(REQUIRED WORK): Both the line with "- **Logout**: Encerrar a sessão do usuário." and the line with "- **Autenticação de Dois Fatores (2FA)**: Implementar" in the records below must appear in the output, along with every line between them, exactly and with nothing added.

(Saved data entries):
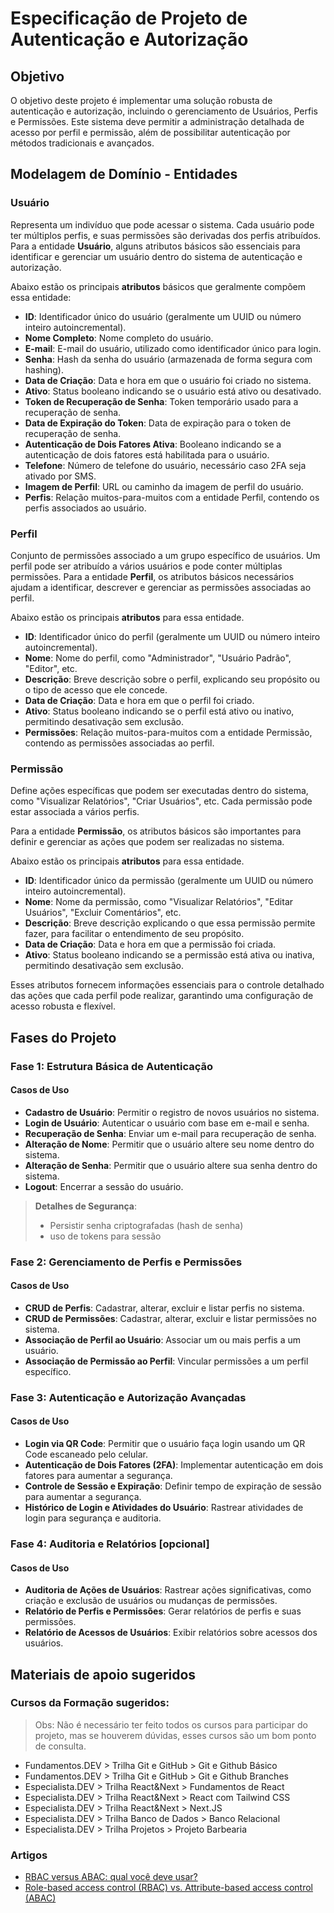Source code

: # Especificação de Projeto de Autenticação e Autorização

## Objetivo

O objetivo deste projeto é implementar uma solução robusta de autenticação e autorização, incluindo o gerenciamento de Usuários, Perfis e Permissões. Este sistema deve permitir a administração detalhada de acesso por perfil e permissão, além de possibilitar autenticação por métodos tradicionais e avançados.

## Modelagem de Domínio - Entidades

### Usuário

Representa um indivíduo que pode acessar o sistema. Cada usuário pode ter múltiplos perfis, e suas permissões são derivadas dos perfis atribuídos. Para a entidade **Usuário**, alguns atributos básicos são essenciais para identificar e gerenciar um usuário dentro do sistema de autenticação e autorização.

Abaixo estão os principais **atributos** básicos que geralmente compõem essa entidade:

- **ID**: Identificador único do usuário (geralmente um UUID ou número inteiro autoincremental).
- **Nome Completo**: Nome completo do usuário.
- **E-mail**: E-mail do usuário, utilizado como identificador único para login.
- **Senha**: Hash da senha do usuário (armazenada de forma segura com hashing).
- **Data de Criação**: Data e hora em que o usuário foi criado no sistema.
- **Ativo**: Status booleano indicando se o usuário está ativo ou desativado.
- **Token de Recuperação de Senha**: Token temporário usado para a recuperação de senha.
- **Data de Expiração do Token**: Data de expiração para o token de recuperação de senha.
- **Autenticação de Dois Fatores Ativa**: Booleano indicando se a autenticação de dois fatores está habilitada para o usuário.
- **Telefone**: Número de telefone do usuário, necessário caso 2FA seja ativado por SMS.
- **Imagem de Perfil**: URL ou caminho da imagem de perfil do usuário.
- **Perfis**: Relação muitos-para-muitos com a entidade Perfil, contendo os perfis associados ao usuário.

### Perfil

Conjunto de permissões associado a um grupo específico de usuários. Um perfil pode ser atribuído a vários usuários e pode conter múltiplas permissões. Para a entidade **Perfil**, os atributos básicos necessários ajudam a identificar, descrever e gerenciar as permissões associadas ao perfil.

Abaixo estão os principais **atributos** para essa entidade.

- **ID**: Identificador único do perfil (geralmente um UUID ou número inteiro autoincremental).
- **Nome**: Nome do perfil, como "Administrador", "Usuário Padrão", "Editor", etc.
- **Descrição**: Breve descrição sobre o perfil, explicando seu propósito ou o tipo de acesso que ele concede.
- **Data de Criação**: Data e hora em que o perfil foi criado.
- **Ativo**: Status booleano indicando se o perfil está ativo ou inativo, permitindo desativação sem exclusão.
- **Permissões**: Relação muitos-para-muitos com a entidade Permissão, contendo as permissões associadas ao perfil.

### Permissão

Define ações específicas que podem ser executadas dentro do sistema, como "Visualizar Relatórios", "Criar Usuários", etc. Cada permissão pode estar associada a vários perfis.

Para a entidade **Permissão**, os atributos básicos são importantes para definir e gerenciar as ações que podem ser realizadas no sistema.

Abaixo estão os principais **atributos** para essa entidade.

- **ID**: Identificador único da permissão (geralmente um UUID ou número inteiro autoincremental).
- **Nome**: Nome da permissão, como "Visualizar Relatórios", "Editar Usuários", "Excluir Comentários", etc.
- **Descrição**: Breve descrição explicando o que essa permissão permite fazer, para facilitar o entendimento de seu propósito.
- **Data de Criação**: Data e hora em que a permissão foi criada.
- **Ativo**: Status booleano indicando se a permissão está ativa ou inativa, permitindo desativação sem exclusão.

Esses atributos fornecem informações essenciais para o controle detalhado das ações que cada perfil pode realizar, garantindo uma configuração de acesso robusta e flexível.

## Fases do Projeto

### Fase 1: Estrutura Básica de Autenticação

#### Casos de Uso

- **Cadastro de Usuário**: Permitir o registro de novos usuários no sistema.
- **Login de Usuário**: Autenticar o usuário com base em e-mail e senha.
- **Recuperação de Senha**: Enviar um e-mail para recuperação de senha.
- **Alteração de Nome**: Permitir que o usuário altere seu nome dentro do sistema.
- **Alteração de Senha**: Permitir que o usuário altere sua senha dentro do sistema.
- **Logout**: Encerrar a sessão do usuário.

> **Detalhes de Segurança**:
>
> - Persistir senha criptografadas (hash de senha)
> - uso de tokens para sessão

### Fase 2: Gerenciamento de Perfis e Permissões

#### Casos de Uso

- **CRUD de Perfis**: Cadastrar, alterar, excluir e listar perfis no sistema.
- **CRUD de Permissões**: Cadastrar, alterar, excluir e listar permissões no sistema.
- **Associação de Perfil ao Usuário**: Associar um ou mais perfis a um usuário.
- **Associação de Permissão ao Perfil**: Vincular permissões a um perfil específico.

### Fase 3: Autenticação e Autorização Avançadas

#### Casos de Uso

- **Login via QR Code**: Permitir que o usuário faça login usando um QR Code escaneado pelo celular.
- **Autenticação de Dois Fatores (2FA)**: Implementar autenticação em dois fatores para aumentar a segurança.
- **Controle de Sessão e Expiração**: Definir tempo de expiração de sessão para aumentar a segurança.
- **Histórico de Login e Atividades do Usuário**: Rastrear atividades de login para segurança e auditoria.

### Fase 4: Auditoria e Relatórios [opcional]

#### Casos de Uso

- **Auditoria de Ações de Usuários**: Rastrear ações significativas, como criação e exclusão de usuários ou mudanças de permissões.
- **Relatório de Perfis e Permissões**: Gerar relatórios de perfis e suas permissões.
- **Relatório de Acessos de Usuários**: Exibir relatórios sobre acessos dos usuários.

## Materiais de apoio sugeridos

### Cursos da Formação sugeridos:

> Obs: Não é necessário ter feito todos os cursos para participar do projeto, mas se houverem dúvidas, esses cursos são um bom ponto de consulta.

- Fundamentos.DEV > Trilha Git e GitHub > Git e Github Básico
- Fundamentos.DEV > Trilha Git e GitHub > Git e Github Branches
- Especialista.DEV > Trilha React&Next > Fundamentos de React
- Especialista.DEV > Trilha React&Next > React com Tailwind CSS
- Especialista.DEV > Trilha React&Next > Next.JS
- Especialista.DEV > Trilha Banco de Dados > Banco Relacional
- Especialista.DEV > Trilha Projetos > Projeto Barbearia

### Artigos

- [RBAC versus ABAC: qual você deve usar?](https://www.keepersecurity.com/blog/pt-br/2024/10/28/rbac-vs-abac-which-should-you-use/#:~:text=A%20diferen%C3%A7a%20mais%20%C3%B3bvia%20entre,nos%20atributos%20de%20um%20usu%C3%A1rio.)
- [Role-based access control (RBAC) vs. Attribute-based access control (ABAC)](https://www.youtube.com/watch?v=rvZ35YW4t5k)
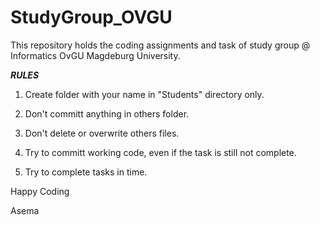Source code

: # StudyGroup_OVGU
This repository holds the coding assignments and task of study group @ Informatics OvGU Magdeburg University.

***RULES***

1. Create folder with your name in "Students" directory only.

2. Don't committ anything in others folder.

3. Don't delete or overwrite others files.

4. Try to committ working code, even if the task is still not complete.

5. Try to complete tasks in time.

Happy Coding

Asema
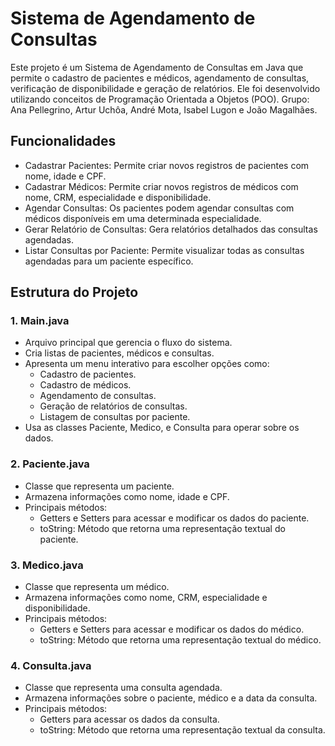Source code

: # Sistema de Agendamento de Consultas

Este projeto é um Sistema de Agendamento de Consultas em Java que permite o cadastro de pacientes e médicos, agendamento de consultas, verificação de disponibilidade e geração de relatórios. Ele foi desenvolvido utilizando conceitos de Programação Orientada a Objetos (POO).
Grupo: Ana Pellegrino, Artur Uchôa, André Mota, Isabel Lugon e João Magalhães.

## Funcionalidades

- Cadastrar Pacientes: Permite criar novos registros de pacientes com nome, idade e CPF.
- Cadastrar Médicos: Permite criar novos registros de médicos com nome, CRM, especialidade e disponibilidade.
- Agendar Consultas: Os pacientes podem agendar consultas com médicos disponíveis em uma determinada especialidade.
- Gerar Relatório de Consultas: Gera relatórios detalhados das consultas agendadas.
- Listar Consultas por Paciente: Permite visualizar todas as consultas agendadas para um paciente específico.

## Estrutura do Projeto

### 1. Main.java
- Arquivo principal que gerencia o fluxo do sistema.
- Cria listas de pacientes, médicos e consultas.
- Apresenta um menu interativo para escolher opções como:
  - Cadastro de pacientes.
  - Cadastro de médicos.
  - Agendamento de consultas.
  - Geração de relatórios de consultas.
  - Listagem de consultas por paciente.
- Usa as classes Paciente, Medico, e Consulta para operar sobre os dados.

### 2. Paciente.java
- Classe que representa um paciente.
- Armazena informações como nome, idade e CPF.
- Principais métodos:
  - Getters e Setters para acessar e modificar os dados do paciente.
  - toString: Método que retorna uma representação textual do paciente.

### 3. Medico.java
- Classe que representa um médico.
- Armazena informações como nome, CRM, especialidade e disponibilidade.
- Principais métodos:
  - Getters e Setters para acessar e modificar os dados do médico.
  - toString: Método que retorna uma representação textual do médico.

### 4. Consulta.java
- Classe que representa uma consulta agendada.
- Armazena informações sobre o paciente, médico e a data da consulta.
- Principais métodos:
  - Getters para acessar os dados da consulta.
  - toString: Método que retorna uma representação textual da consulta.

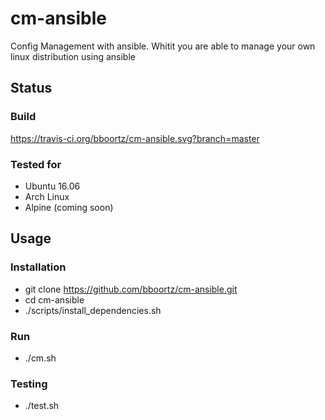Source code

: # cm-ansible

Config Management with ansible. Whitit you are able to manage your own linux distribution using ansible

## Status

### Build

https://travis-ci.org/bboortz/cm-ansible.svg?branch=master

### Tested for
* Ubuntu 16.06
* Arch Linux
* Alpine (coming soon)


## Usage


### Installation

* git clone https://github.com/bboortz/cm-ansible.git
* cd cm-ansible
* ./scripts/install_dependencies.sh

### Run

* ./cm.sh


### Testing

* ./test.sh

(ANSWER TO THIS PROBLEM):
- **Logout**: Encerrar a sessão do usuário.

> **Detalhes de Segurança**:
>
> - Persistir senha criptografadas (hash de senha)
> - uso de tokens para sessão

### Fase 2: Gerenciamento de Perfis e Permissões

#### Casos de Uso

- **CRUD de Perfis**: Cadastrar, alterar, excluir e listar perfis no sistema.
- **CRUD de Permissões**: Cadastrar, alterar, excluir e listar permissões no sistema.
- **Associação de Perfil ao Usuário**: Associar um ou mais perfis a um usuário.
- **Associação de Permissão ao Perfil**: Vincular permissões a um perfil específico.

### Fase 3: Autenticação e Autorização Avançadas

#### Casos de Uso

- **Login via QR Code**: Permitir que o usuário faça login usando um QR Code escaneado pelo celular.
- **Autenticação de Dois Fatores (2FA)**: Implementar autenticação em dois fatores para aumentar a segurança.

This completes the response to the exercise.